> ASSIGNMENT
From the listing below, output only the lines starting at the line that has "# react-google-books 🔥" and ending at the line that has "Desafio de programação", exactly as they appear, ends included.

INPUT DATA section start

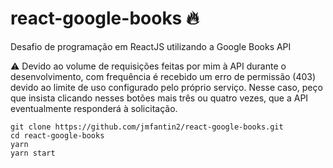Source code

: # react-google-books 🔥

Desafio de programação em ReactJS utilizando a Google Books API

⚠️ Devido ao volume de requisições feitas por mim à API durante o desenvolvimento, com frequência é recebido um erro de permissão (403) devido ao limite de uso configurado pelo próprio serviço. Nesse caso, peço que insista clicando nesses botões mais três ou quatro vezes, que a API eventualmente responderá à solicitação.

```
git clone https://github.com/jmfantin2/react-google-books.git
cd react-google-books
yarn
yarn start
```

INPUT DATA section end

> SOLUTION TO THE PROBLEM
: # react-google-books 🔥

Desafio de programação em ReactJS utilizando a Google Books API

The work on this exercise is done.